• Activity
Every line below that holds the string "commands" must be copied.

• Data extract
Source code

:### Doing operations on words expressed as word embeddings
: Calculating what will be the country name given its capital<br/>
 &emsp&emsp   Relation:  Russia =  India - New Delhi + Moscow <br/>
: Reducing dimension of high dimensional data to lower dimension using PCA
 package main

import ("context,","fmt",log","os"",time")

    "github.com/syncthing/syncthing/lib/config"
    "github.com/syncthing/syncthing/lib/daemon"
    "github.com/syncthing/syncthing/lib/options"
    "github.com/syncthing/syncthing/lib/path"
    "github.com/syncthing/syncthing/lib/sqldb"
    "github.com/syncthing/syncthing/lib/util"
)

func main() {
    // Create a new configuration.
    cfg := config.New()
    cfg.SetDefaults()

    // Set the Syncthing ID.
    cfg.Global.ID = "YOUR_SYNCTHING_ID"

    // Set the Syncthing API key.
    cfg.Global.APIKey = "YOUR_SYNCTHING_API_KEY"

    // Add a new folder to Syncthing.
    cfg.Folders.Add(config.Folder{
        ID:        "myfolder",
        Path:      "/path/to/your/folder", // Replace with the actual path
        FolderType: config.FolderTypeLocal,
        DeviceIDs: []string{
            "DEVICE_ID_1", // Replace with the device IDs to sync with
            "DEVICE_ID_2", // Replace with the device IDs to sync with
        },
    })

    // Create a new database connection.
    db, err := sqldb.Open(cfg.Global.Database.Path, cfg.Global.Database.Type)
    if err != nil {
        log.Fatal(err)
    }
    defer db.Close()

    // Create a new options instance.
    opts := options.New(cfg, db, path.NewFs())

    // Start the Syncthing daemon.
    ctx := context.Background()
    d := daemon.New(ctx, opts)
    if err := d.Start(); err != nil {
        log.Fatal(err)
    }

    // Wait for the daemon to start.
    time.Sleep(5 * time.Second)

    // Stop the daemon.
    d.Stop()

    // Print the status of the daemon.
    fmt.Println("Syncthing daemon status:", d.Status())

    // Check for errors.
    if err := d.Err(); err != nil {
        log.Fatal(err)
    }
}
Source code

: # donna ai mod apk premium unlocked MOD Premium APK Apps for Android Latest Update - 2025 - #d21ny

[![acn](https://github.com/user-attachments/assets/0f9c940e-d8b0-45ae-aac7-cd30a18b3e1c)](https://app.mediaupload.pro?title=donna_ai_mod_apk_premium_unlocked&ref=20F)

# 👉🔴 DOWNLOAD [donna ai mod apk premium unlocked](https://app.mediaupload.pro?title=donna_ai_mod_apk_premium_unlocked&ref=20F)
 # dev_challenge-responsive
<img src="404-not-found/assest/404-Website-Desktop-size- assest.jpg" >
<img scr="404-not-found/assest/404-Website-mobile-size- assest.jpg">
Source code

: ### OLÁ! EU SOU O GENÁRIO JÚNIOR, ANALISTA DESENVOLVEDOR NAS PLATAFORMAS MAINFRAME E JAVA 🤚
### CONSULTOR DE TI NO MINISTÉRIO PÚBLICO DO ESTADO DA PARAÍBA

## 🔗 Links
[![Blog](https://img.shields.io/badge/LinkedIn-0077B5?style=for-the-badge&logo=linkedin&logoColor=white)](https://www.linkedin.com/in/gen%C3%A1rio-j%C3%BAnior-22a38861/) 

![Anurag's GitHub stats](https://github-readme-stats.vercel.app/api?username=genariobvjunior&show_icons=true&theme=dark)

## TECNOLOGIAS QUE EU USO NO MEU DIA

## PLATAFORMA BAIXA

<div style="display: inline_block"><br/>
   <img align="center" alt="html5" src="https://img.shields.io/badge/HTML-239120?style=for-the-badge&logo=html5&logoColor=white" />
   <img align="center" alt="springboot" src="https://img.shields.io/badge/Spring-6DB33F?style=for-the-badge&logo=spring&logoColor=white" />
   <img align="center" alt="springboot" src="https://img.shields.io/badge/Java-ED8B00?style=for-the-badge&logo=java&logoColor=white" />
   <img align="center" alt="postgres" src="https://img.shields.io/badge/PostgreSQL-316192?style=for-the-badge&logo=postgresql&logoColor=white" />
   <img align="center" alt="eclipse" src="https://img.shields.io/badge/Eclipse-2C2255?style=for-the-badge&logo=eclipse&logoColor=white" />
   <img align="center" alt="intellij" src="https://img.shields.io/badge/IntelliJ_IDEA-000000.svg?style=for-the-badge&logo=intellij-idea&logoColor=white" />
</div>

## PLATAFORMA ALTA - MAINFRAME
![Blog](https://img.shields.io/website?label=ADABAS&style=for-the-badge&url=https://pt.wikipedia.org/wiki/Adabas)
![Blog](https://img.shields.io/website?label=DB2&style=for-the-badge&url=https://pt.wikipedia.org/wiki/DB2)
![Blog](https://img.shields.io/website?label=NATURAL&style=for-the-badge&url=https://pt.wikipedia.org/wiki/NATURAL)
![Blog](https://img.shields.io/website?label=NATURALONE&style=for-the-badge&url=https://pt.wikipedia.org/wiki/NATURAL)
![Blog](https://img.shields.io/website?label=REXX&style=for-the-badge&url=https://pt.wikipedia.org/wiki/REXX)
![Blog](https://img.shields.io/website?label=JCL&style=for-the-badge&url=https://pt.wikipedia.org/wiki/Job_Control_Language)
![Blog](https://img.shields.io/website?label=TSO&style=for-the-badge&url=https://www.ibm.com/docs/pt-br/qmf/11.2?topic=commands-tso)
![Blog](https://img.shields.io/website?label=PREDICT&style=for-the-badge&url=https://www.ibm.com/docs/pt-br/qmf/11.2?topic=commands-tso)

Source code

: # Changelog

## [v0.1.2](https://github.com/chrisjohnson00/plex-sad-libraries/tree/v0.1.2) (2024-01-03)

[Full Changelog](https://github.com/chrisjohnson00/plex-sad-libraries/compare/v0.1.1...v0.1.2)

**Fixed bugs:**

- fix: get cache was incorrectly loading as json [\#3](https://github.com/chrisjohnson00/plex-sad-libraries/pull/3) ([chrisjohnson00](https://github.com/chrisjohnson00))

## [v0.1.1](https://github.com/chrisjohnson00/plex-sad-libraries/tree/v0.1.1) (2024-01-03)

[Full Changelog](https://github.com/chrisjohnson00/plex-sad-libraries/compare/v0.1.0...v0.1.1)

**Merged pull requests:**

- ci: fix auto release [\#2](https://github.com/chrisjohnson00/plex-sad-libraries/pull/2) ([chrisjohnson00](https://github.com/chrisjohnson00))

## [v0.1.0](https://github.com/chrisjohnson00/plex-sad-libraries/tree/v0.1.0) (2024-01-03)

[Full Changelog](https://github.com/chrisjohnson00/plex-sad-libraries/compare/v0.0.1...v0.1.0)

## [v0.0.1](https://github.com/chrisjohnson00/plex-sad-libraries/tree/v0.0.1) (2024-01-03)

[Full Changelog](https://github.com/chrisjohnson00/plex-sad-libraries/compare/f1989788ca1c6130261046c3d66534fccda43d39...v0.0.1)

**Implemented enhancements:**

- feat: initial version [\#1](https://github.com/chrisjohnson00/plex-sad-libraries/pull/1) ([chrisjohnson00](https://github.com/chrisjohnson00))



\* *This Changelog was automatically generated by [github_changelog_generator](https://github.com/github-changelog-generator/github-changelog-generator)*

---

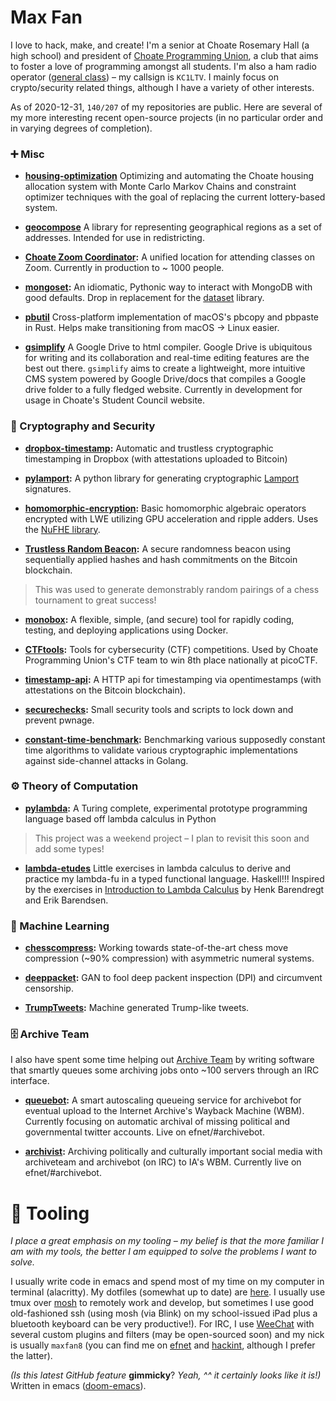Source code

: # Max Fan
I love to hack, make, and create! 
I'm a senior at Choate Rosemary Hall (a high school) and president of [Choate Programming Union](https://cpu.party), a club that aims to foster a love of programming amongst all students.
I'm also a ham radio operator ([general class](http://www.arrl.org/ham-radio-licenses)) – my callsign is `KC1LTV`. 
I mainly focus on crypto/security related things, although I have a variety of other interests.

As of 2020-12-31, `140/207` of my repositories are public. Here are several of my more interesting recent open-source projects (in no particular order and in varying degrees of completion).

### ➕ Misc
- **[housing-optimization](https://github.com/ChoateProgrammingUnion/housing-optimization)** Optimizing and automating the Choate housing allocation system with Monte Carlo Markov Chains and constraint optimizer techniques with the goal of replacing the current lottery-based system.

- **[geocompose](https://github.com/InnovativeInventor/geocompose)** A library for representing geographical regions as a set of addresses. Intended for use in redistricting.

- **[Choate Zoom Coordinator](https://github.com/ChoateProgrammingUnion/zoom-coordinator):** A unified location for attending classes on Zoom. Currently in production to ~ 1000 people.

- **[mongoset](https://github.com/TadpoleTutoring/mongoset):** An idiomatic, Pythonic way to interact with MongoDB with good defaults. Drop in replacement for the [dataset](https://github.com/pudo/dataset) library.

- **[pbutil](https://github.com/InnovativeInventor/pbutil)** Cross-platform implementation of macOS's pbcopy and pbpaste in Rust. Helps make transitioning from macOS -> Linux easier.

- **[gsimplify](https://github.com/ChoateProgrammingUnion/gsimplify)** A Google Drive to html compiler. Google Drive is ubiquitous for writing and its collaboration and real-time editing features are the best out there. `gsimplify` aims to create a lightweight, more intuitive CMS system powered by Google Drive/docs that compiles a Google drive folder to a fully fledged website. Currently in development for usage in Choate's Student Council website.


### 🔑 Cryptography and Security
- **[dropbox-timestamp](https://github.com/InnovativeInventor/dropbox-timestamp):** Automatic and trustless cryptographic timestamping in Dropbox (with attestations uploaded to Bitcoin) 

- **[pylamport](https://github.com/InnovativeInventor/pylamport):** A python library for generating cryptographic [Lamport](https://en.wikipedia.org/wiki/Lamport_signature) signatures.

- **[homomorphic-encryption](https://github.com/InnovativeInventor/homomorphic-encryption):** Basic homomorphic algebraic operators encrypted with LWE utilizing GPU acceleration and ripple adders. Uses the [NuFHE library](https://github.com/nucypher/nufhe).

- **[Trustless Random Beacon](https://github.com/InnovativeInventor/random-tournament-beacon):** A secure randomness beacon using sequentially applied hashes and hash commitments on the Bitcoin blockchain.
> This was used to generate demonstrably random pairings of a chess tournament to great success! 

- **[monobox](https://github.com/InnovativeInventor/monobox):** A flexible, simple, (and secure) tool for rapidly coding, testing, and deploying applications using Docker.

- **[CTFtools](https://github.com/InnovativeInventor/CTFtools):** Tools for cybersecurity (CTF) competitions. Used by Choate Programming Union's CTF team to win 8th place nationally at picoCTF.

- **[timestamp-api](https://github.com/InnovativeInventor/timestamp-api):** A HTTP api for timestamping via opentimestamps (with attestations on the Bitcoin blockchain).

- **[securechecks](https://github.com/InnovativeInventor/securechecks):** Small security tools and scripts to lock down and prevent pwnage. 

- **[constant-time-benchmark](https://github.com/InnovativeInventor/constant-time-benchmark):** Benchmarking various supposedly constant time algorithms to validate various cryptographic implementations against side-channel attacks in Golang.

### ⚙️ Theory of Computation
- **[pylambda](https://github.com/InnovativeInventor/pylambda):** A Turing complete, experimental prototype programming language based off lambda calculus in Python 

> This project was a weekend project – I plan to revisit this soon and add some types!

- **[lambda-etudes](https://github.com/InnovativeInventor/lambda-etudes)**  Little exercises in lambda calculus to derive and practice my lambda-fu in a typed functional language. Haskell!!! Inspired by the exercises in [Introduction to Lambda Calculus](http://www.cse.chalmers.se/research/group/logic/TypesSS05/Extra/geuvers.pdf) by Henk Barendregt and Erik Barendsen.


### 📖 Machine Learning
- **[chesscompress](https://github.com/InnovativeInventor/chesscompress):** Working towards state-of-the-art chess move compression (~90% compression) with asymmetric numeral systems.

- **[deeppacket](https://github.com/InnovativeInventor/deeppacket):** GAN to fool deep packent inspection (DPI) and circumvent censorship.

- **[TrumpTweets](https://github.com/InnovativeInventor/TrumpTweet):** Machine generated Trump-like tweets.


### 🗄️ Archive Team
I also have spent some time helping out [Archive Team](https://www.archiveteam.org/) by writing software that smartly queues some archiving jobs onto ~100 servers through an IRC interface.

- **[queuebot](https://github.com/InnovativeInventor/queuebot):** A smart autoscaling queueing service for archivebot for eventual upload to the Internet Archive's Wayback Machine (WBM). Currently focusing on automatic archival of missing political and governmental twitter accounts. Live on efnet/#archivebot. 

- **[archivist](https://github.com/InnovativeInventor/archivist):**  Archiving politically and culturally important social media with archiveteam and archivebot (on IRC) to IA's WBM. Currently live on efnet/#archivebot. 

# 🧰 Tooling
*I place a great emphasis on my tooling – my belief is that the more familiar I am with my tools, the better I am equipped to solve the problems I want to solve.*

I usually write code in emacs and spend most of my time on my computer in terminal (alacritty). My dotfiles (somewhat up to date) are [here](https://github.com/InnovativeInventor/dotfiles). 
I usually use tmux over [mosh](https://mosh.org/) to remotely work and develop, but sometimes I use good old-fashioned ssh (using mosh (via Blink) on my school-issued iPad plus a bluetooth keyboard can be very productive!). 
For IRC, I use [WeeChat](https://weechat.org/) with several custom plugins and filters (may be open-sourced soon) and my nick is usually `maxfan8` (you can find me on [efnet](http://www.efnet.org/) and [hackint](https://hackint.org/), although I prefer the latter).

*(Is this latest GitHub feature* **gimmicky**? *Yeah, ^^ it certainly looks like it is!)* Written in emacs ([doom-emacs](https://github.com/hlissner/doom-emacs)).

• Finished task
![Blog](https://img.shields.io/website?label=TSO&style=for-the-badge&url=https://www.ibm.com/docs/pt-br/qmf/11.2?topic=commands-tso)
![Blog](https://img.shields.io/website?label=PREDICT&style=for-the-badge&url=https://www.ibm.com/docs/pt-br/qmf/11.2?topic=commands-tso)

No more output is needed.